What you need to do
Looking only at the lines below that contain "PostgreSQL", give the number of them and no other text.

Data records
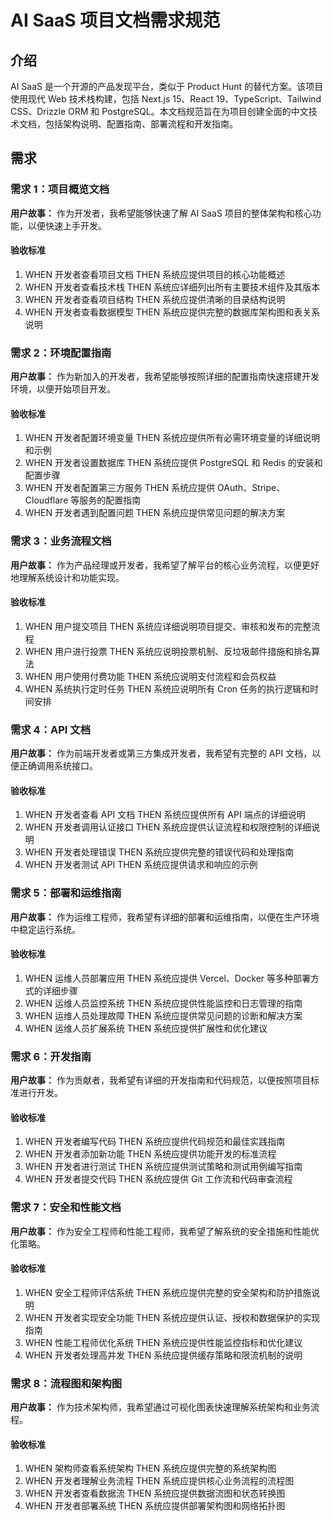 # AI SaaS 项目文档需求规范

## 介绍

AI SaaS 是一个开源的产品发现平台，类似于 Product Hunt 的替代方案。该项目使用现代 Web 技术栈构建，包括 Next.js 15、React 19、TypeScript、Tailwind CSS、Drizzle ORM 和 PostgreSQL。本文档规范旨在为项目创建全面的中文技术文档，包括架构说明、配置指南、部署流程和开发指南。

## 需求

### 需求 1：项目概览文档

**用户故事：** 作为开发者，我希望能够快速了解 AI SaaS 项目的整体架构和核心功能，以便快速上手开发。

#### 验收标准

1. WHEN 开发者查看项目文档 THEN 系统应提供项目的核心功能概述
2. WHEN 开发者查看技术栈 THEN 系统应详细列出所有主要技术组件及其版本
3. WHEN 开发者查看项目结构 THEN 系统应提供清晰的目录结构说明
4. WHEN 开发者查看数据模型 THEN 系统应提供完整的数据库架构图和表关系说明

### 需求 2：环境配置指南

**用户故事：** 作为新加入的开发者，我希望能够按照详细的配置指南快速搭建开发环境，以便开始项目开发。

#### 验收标准

1. WHEN 开发者配置环境变量 THEN 系统应提供所有必需环境变量的详细说明和示例
2. WHEN 开发者设置数据库 THEN 系统应提供 PostgreSQL 和 Redis 的安装和配置步骤
3. WHEN 开发者配置第三方服务 THEN 系统应提供 OAuth、Stripe、Cloudflare 等服务的配置指南
4. WHEN 开发者遇到配置问题 THEN 系统应提供常见问题的解决方案

### 需求 3：业务流程文档

**用户故事：** 作为产品经理或开发者，我希望了解平台的核心业务流程，以便更好地理解系统设计和功能实现。

#### 验收标准

1. WHEN 用户提交项目 THEN 系统应详细说明项目提交、审核和发布的完整流程
2. WHEN 用户进行投票 THEN 系统应说明投票机制、反垃圾邮件措施和排名算法
3. WHEN 用户使用付费功能 THEN 系统应说明支付流程和会员权益
4. WHEN 系统执行定时任务 THEN 系统应说明所有 Cron 任务的执行逻辑和时间安排

### 需求 4：API 文档

**用户故事：** 作为前端开发者或第三方集成开发者，我希望有完整的 API 文档，以便正确调用系统接口。

#### 验收标准

1. WHEN 开发者查看 API 文档 THEN 系统应提供所有 API 端点的详细说明
2. WHEN 开发者调用认证接口 THEN 系统应提供认证流程和权限控制的详细说明
3. WHEN 开发者处理错误 THEN 系统应提供完整的错误代码和处理指南
4. WHEN 开发者测试 API THEN 系统应提供请求和响应的示例

### 需求 5：部署和运维指南

**用户故事：** 作为运维工程师，我希望有详细的部署和运维指南，以便在生产环境中稳定运行系统。

#### 验收标准

1. WHEN 运维人员部署应用 THEN 系统应提供 Vercel、Docker 等多种部署方式的详细步骤
2. WHEN 运维人员监控系统 THEN 系统应提供性能监控和日志管理的指南
3. WHEN 运维人员处理故障 THEN 系统应提供常见问题的诊断和解决方案
4. WHEN 运维人员扩展系统 THEN 系统应提供扩展性和优化建议

### 需求 6：开发指南

**用户故事：** 作为贡献者，我希望有详细的开发指南和代码规范，以便按照项目标准进行开发。

#### 验收标准

1. WHEN 开发者编写代码 THEN 系统应提供代码规范和最佳实践指南
2. WHEN 开发者添加新功能 THEN 系统应提供功能开发的标准流程
3. WHEN 开发者进行测试 THEN 系统应提供测试策略和测试用例编写指南
4. WHEN 开发者提交代码 THEN 系统应提供 Git 工作流和代码审查流程

### 需求 7：安全和性能文档

**用户故事：** 作为安全工程师和性能工程师，我希望了解系统的安全措施和性能优化策略。

#### 验收标准

1. WHEN 安全工程师评估系统 THEN 系统应提供完整的安全架构和防护措施说明
2. WHEN 开发者实现安全功能 THEN 系统应提供认证、授权和数据保护的实现指南
3. WHEN 性能工程师优化系统 THEN 系统应提供性能监控指标和优化建议
4. WHEN 开发者处理高并发 THEN 系统应提供缓存策略和限流机制的说明

### 需求 8：流程图和架构图

**用户故事：** 作为技术架构师，我希望通过可视化图表快速理解系统架构和业务流程。

#### 验收标准

1. WHEN 架构师查看系统架构 THEN 系统应提供完整的系统架构图
2. WHEN 开发者理解业务流程 THEN 系统应提供核心业务流程的流程图
3. WHEN 开发者查看数据流 THEN 系统应提供数据流图和状态转换图
4. WHEN 开发者部署系统 THEN 系统应提供部署架构图和网络拓扑图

Written answer
2